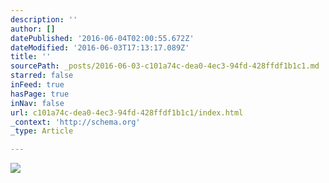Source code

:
 ```yaml
---
description: ''
author: []
datePublished: '2016-06-04T02:00:55.672Z'
dateModified: '2016-06-03T17:13:17.089Z'
title: ''
sourcePath: _posts/2016-06-03-c101a74c-dea0-4ec3-94fd-428ffdf1b1c1.md
starred: false
inFeed: true
hasPage: true
inNav: false
url: c101a74c-dea0-4ec3-94fd-428ffdf1b1c1/index.html
_context: 'http://schema.org'
_type: Article

---
```

![](https://the-grid-user-content.s3-us-west-2.amazonaws.com/db4e2e71-afca-42b6-8e6b-2b431d0e0eb2.jpg)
##########
Repeat, exactly and in full, every entry in the data, but not the pictures.

- _Solution for this exercise_
Source code

:
 ```yaml
---
description: ''
author: []
datePublished: '2016-06-04T02:00:55.672Z'
dateModified: '2016-06-03T17:13:17.089Z'
title: ''
sourcePath: _posts/2016-06-03-c101a74c-dea0-4ec3-94fd-428ffdf1b1c1.md
starred: false
inFeed: true
hasPage: true
inNav: false
url: c101a74c-dea0-4ec3-94fd-428ffdf1b1c1/index.html
_context: 'http://schema.org'
_type: Article

---
```

![](https://the-grid-user-content.s3-us-west-2.amazonaws.com/db4e2e71-afca-42b6-8e6b-2b431d0e0eb2.jpg)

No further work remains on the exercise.